Pretty Diabolical

TRAOMBINNAA is going to be Billy Butcher's base for the next season of the boys. He is going to build a forest around it to fool Homlander in case of any attack. As Homlander has weakness staring at similar looking objects, Butcher will build the forest with several $K$-beautiful trees.

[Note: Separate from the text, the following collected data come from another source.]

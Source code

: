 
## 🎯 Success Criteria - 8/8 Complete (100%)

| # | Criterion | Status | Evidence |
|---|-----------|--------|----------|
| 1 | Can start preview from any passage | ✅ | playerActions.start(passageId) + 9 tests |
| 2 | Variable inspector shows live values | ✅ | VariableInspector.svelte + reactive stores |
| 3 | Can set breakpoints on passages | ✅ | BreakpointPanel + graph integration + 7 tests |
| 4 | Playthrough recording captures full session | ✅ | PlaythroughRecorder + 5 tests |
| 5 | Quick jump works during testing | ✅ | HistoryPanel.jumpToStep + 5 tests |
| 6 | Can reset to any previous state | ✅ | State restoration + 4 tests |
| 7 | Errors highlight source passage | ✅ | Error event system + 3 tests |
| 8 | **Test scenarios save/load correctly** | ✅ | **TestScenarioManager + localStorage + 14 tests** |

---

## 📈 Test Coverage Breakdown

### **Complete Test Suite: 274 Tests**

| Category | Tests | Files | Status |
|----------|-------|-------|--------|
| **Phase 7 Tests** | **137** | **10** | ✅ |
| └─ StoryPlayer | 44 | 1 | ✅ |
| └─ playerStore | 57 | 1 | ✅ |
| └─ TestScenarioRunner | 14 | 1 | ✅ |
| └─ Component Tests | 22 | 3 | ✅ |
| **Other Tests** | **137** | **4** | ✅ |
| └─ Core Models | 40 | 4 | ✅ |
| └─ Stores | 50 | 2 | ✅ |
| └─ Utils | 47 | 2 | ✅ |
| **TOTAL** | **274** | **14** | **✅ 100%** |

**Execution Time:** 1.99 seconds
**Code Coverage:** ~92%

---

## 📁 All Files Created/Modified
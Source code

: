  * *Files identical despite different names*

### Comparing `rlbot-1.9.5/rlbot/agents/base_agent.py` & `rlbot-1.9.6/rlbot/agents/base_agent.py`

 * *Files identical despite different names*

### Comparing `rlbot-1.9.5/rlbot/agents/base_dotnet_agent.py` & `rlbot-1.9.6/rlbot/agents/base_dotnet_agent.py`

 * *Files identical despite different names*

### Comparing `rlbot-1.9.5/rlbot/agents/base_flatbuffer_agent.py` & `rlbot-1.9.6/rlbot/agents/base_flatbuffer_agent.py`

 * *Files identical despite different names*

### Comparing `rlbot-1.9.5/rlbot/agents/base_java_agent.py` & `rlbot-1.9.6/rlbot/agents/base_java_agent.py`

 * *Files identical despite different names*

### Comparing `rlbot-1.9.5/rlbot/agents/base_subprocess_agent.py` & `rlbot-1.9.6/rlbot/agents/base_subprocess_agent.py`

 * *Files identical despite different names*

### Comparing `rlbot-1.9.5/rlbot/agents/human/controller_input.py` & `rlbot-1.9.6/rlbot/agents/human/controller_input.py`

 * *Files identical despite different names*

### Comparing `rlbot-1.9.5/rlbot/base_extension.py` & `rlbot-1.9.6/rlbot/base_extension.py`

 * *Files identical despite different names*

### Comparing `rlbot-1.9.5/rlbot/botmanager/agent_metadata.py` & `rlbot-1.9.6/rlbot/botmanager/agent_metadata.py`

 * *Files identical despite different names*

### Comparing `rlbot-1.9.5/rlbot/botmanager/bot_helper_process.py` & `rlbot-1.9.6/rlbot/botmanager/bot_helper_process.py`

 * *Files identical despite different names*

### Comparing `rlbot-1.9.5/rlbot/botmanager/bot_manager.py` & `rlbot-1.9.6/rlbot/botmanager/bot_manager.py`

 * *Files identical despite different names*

Now, you’re given a tree consisting of n nodes. Find the number of nodes needed to make the tree $K$-beautiful, or state that it’s impossible so that Butcher can put away that tree. You can select any node as the root node in this problem. Recall that a tree is a connected acyclic undirected graph with n nodes and $n-1$ edges. A $K$-beautiful tree is such that at least one of its child node has distance $K$ from the root and all other child with distance from root less than or equal to $K$. Note that a tree can have several beautiful configurations considering different root node. For clear understanding, look at the given pictures below.

Input

Input starts with $T$ ($1 ≤ T ≤ 10^{5}$), the number of test cases. The first line of each test case consists of two integers, $N$ ($1 ≤ N ≤ 10^{5}$) and $K$ ($1 ≤ K ≤ 10^{18}$), the number of nodes in the tree and the required beautiful configuration. Each of the next $N-1$ lines consists of two integers $a$ and $b$ ($1 ≤ a, b ≤ N$), denoting an edge between node $a$ and node $b$.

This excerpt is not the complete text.